-------- EXTRACTED DATA
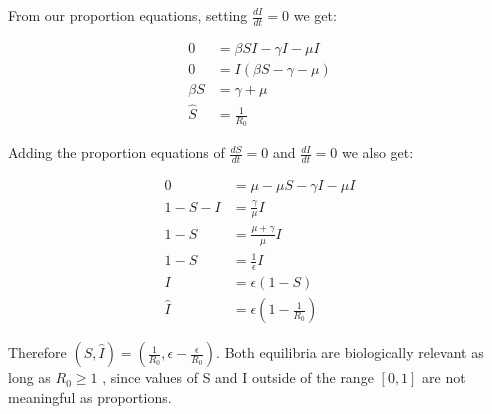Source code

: From our proportion equations, setting $\frac{dI}{dt} = 0$ we get:

\begin{align*}
    0 &= \beta SI - \gamma I - \mu I \\
    0 &= I (\beta S - \gamma - \mu ) \\
    \beta S &=  \gamma + \mu \\
    \hat{S} &= \frac{1}{R_{0}}
\end{align*}

Adding the proportion equations of $\frac{dS}{dt} = 0$ and $\frac{dI}{dt} = 0$ we also get:

\begin{align*}
    0 &= \mu - \mu S - \gamma I - \mu I \\
    1 - S - I &= \frac{\gamma}{\mu} I \\
    1 - S &= \frac{\mu + \gamma}{\mu} I \\
    1 - S &= \frac{1}{\epsilon} I \\
    I &= \epsilon (1 - S) \\
    \hat{I} &= \epsilon (1 - \frac{1}{R_{0}})
\end{align*}

Therefore $(\hat{S}, \hat{I}) = (\frac{1}{R_{0}}, \epsilon - \frac{\epsilon}{{R_{0}}})$. Both equilibria are biologically relevant as long as $R_{0} \geq 1$ , since values of S and I outside of the range $[0,1]$ are not meaningful as proportions.
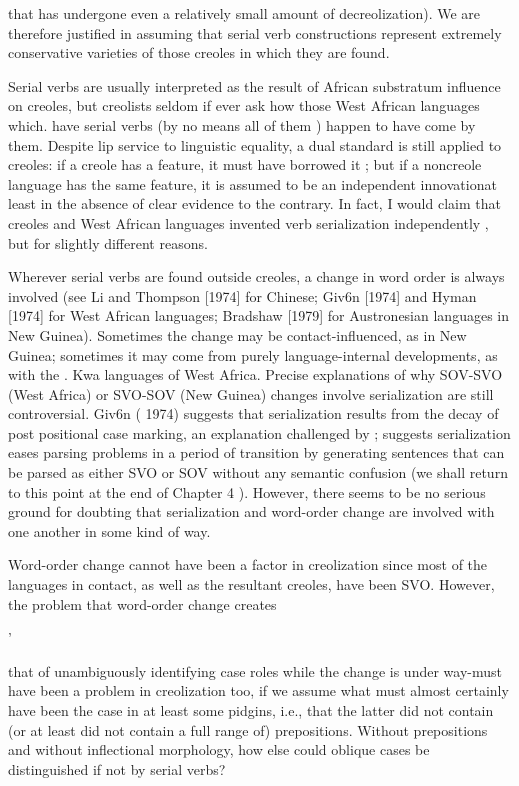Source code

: 
that has undergone even a relatively small amount of decreolization). We are therefore justified in assuming that serial verb constructions represent extremely conservative varieties of those creoles in which they are found.

Serial verbs are usually interpreted as the result of African substratum influence on creoles, but creolists seldom if ever ask how those West African languages which. have serial verbs (by no means all of them ) happen to have come by them. Despite lip service to linguistic equality, a dual standard is still applied to creoles: if a creole has a feature, it must have borrowed it ; but if a noncreole language has the same feature, it is assumed to be an independent innovation\-at least in the absence of clear evidence to the contrary. In fact, I would claim that creoles and West African languages invented verb serialization independently , but for slightly different reasons.

Wherever serial verbs are found outside creoles, a change in word order is always involved (see Li and Thompson [1974] for Chinese; Giv6n [1974] and Hyman [1974] for West African languages; Brad\-shaw [1979] for Austronesian languages in New Guinea). Sometimes the change may be contact-influenced, as in New Guinea; sometimes it may come from purely language-internal developments, as with the . Kwa languages of West Africa. Precise explanations of why SOV-SVO (West Africa) or SVO-SOV (New Guinea) changes involve serialization are still controversial. Giv6n ( 1974) suggests that serialization results from the decay of post positional case marking, an explanation chal\-lenged by \citet{Hyman1974}; \citet{Bradshaw1979} suggests serialization eases parsing problems in a period of transition by generating sentences that can be parsed as either SVO or SOV without any semantic confu\-sion (we shall return to this point at the end of Chapter 4 ). However, there seems to be no serious ground for doubting that serialization and word-order change are involved with one another in some kind of way.

Word-order change cannot have been a factor in creolization since most of the languages in contact, as well as the resultant creoles, have been SVO. However, the problem that word-order change creates\-

'


that of unambiguously identifying case roles while the change is under way-must have been a problem in creolization too, if we assume what must almost certainly have been the case in at least some pidgins, i.e., that the latter did not contain (or at least did not contain a full range of) prepositions. Without prepositions and without inflectional morphology, how else could oblique cases be distinguished if not by serial verbs?

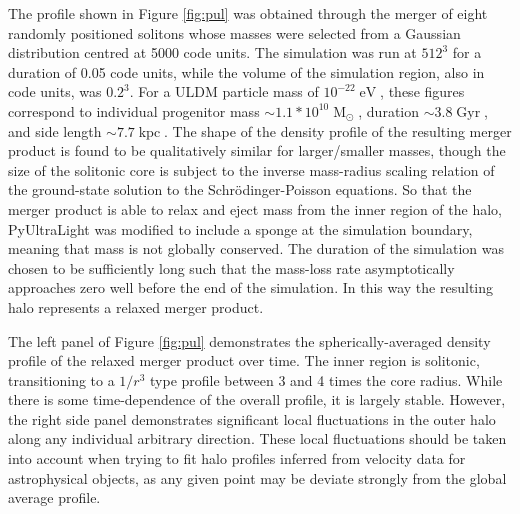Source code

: \documentclass[a4paper,11pt]{article}
\begin{document}
The profile shown in Figure \ref{fig:pul} was obtained through the merger of eight randomly positioned solitons whose masses were selected from a Gaussian distribution centred at 5000 code units. The simulation was run at $512^3$ for a duration of 0.05 code units, while the volume of the simulation region, also in code units, was $0.2^3$. For a ULDM particle mass of $10^{-22}\operatorname{eV}$, these figures correspond to individual progenitor mass $\sim 1.1*10^{10}\operatorname{M}_{\odot}$, duration $\sim 3.8 \operatorname{Gyr}$, and side length $\sim 7.7 \operatorname{kpc}$. The shape of the density profile of the resulting merger product is found to be qualitatively similar for larger/smaller masses, though the size of the solitonic core is subject to the inverse mass-radius scaling relation of the ground-state solution to the Schr{\"o}dinger-Poisson equations. So that the merger product is able to relax and eject mass from the inner region of the halo, PyUltraLight was modified to include a sponge at the simulation boundary, meaning that mass is not globally conserved. The duration of the simulation was chosen to be sufficiently long such that the mass-loss rate asymptotically approaches zero well before the end of the simulation. In this way the resulting halo represents a relaxed merger product. 

The left panel of Figure \ref{fig:pul} demonstrates the spherically-averaged density profile of the relaxed merger product over time. The inner region is solitonic, transitioning to a $1/r^3$ type profile between 3 and 4 times the core radius. While there is some time-dependence of the overall profile, it is largely stable. However, the right side panel demonstrates significant local fluctuations in the outer halo along any individual arbitrary direction. These local fluctuations should be taken into account when trying to fit halo profiles inferred from velocity data for astrophysical objects, as any given point may be deviate strongly from the global average profile. 
\end{document}
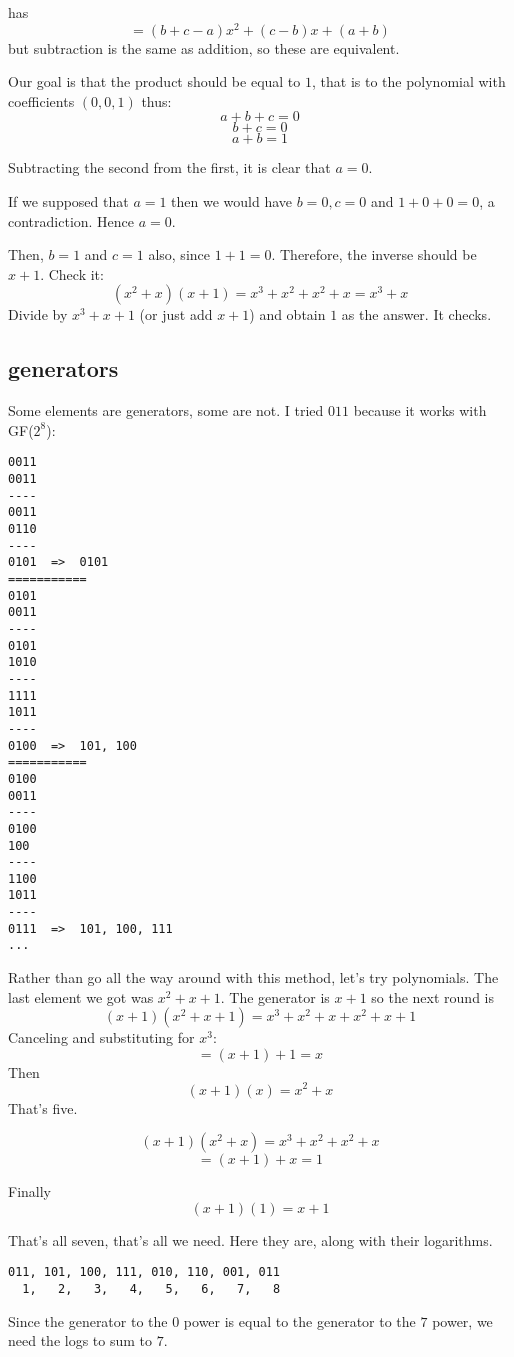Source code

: \documentclass[11pt, oneside]{article}
\begin{document}
has
\[ = (b + c - a)x^2 + (c - b)x + (a + b) \]
but subtraction is the same as addition, so these are equivalent.

Our goal is that the product should be equal to $1$, that is to the polynomial with coefficients $(0,0,1)$ thus:
\[ a + b + c = 0 \]
\[ b + c = 0 \]
\[ a + b = 1 \]

Subtracting the second from the first, it is clear that $a = 0$.  

If we supposed that $a = 1$ then we would have $b = 0, c = 0$ and $1 + 0 + 0 = 0$, a contradiction.  Hence $a = 0$.

Then, $b = 1$ and $c = 1$ also, since $1 + 1 = 0$.  Therefore, the inverse should be $x + 1$.  Check it:
\[ (x^2 + x)(x + 1) = x^3 + x^2 + x^2 + x = x^3 + x \]
Divide by $x^3 + x + 1$ (or just add $x + 1$) and obtain $1$ as the answer.  It checks.

\subsection*{generators}

Some elements are generators, some are not.  I tried $011$ because it works with GF($2^8$):

\begin{verbatim}
0011
0011
----
0011
0110
----
0101  =>  0101
===========
0101
0011
----
0101
1010
----
1111
1011
----
0100  =>  101, 100
===========
0100
0011
----
0100
100
----
1100
1011
----
0111  =>  101, 100, 111
...
\end{verbatim}
Rather than go all the way around with this method, let's try polynomials.  The last element we got was $x^2 + x + 1$.  The generator is $x + 1$ so the next round is
\[ (x + 1)(x^2 + x + 1) = x^3 + x^2 + x + x^2 + x + 1 \]
Canceling and substituting for $x^3$:
\[ = (x + 1) + 1 = x \]
Then
\[ (x + 1)(x) = x^2 + x \]
That's five.

\[ (x + 1)(x^2 + x) = x^3 + x^2 + x^2 + x \]
\[ = (x + 1) + x = 1\]

Finally
\[ (x + 1)(1) = x + 1 \]

That's all seven, that's all we need.  Here they are, along with their logarithms.

\begin{verbatim}
011, 101, 100, 111, 010, 110, 001, 011
  1,   2,   3,   4,   5,   6,   7,   8
\end{verbatim}
Since the generator to the $0$ power is equal to the generator to the $7$ power, we need the logs to sum to $7$.  
\end{document}
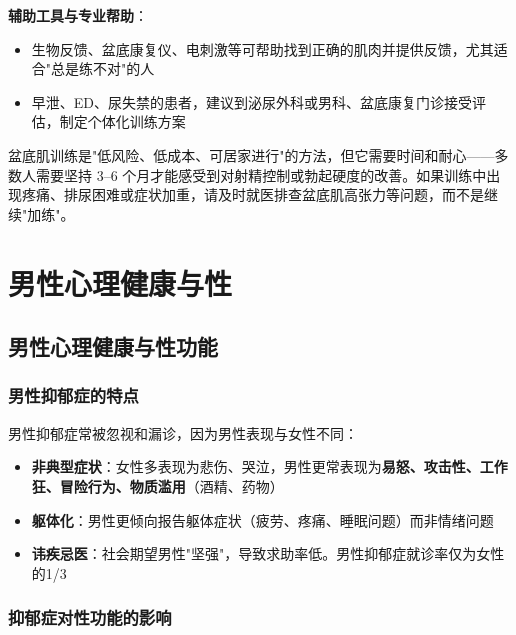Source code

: \documentclass[12pt,a4paper,twoside]{ctexbook}
\begin{document}
\vspace{0.5em}
\noindent\textbf{辅助工具与专业帮助}：

\begin{itemize}[leftmargin=2cm]
	\item 生物反馈、盆底康复仪、电刺激等可帮助找到正确的肌肉并提供反馈，尤其适合"总是练不对"的人
	\item 早泄、ED、尿失禁的患者，建议到泌尿外科或男科、盆底康复门诊接受评估，制定个体化训练方案
\end{itemize}

\begin{tcolorbox}[colback=pink!5!white,colframe=red!50!black,title=贴心小叮咛]
盆底肌训练是"低风险、低成本、可居家进行"的方法，但它需要时间和耐心——多数人需要坚持 3--6 个月才能感受到对射精控制或勃起硬度的改善。如果训练中出现疼痛、排尿困难或症状加重，请及时就医排查盆底肌高张力等问题，而不是继续"加练"。
\end{tcolorbox}


\chapter{男性心理健康与性}

\section{男性心理健康与性功能}


\label{sec:male_mental_health}

\subsection{男性抑郁症的特点}

男性抑郁症常被忽视和漏诊，因为男性表现与女性不同：

\begin{itemize}[leftmargin=2cm]
	\item \textbf{非典型症状}：女性多表现为悲伤、哭泣，男性更常表现为\textbf{易怒、攻击性、工作狂、冒险行为、物质滥用}（酒精、药物）
	\item \textbf{躯体化}：男性更倾向报告躯体症状（疲劳、疼痛、睡眠问题）而非情绪问题
	\item \textbf{讳疾忌医}：社会期望男性"坚强"，导致求助率低。男性抑郁症就诊率仅为女性的1/3
\end{itemize}

\subsection{抑郁症对性功能的影响}
\end{document}

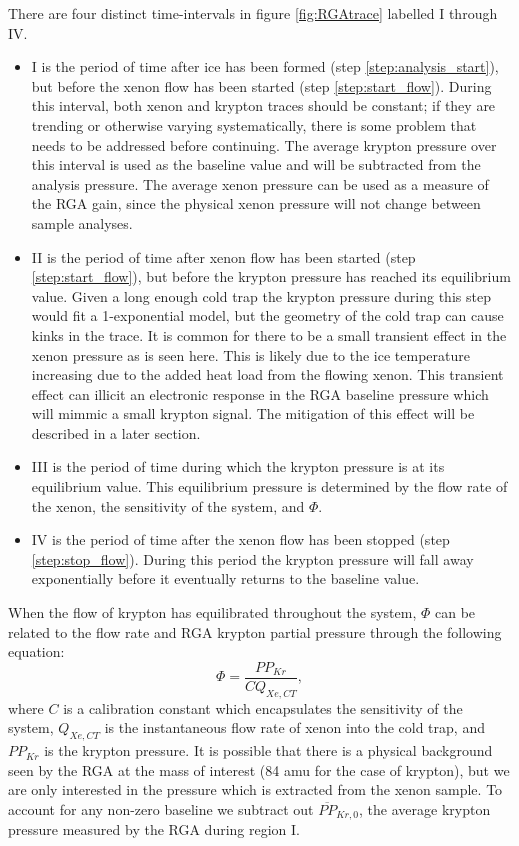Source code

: \documentclass[12pt]{article}
\begin{document}
There are four distinct time-intervals in figure \ref{fig:RGAtrace} labelled I through IV. 
\begin{itemize}
\item I is the period of time after ice has been formed (step \ref{step:analysis_start}), but before the xenon flow has been started (step \ref{step:start_flow}). During this interval, both xenon and krypton traces should be constant; if they are trending or otherwise varying systematically, there is some problem that needs to be addressed before continuing. The average krypton pressure over this interval is used as the baseline value and will be subtracted from the analysis pressure. The average xenon pressure can be used as a measure of the RGA gain, since the physical xenon pressure will not change between sample analyses. 
\item II is the period of time after xenon flow has been started (step \ref{step:start_flow}), but before the krypton pressure has reached its equilibrium value. Given a long enough cold trap the krypton pressure during this step would fit a 1-exponential model, but the geometry of the cold trap can cause kinks in the trace. It is common for there to be a small transient effect in the xenon pressure as is seen here. This is likely due to the ice temperature increasing due to the added heat load from the flowing xenon. This transient effect can illicit an electronic response in the RGA baseline pressure which will mimmic a small krypton signal. The mitigation of this effect will be described in a later section.
\item III is the period of time during which the krypton pressure is at its equilibrium value. This equilibrium pressure is determined by the flow rate of the xenon, the sensitivity of the system, and $\Phi$.
\item IV is the period of time after the xenon flow has been stopped (step \ref{step:stop_flow}). During this period the krypton pressure will fall away exponentially before it eventually returns to the baseline value.
\end{itemize}

When the flow of krypton has equilibrated throughout the system, $\Phi$ can be related to the flow rate and RGA krypton partial pressure through the following equation: 
\begin{equation}
\label{eq:basic_analysis}
\Phi=\frac{PP_{Kr}}{CQ_{Xe,CT}},
\end{equation}
where $C$ is a calibration constant which encapsulates the sensitivity of the system, $Q_{Xe,CT}$ is the instantaneous flow rate of xenon into the cold trap, and $PP_{Kr}$ is the krypton pressure. It is possible that there is a physical background seen by the RGA at the mass of interest (84 amu for the case of krypton), but we are only interested in the pressure which is extracted from the xenon sample. To account for any non-zero baseline we subtract out $\overline{PP}_{Kr,0}$, the average krypton pressure measured by the RGA during region I. 
\end{document}
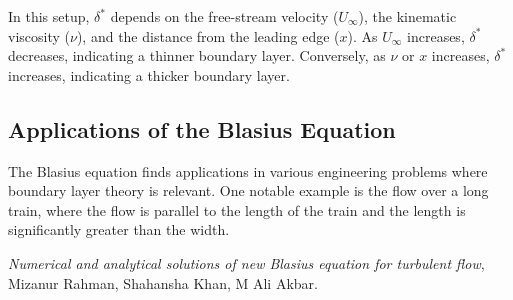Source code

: \documentclass{article}
\begin{document}
In this setup, \(\delta^*\) depends on the free-stream velocity (\(U_\infty\)), the kinematic viscosity (\(\nu\)), and the distance from the leading edge (\(x\)). As \(U_\infty\) increases, \(\delta^*\) decreases, indicating a thinner boundary layer. Conversely, as \(\nu\) or \(x\) increases, \(\delta^*\) increases, indicating a thicker boundary layer.
\subsection{Applications of the Blasius Equation}
The Blasius equation finds applications in various engineering problems where boundary layer theory is relevant. One notable example is the flow over a long train, where the flow is parallel to the length of the train and the length is significantly greater than the width. 


\begin{thebibliography}{9}

  \textit{Numerical and analytical solutions of new Blasius equation for turbulent flow},
  Mizanur Rahman, Shahansha Khan, M Ali Akbar.
\end{thebibliography}
\end{document}
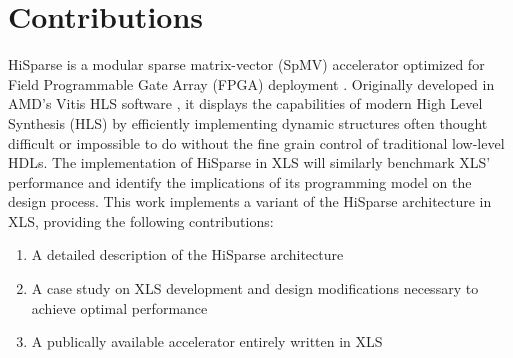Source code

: \section{Contributions}

HiSparse is a modular sparse matrix-vector (SpMV) accelerator optimized for Field Programmable Gate Array (FPGA) deployment \cite{hisparse}. Originally developed in AMD's Vitis HLS software \cite{vitis}, it displays the capabilities of modern High Level Synthesis (HLS) by efficiently implementing dynamic structures often thought difficult or impossible to do without the fine grain control of traditional low-level HDLs. The implementation of HiSparse in XLS will similarly benchmark XLS' performance and identify the implications of its programming model on the design process. This work implements a variant of the HiSparse architecture \cite{hisparse} in XLS, providing the following contributions:


\begin{enumerate}
    \item A detailed description of the HiSparse architecture
    \item A case study on XLS development and design modifications necessary to achieve optimal performance
    \item A publically available accelerator entirely written in XLS
\end{enumerate}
----------------
### THE TASK:
Search the entries for the word "architecture". Copy every line where it occurs.

### SOLUTION FOR THIS TASK:
HiSparse is a modular sparse matrix-vector (SpMV) accelerator optimized for Field Programmable Gate Array (FPGA) deployment \cite{hisparse}. Originally developed in AMD's Vitis HLS software \cite{vitis}, it displays the capabilities of modern High Level Synthesis (HLS) by efficiently implementing dynamic structures often thought difficult or impossible to do without the fine grain control of traditional low-level HDLs. The implementation of HiSparse in XLS will similarly benchmark XLS' performance and identify the implications of its programming model on the design process. This work implements a variant of the HiSparse architecture \cite{hisparse} in XLS, providing the following contributions:
    \item A detailed description of the HiSparse architecture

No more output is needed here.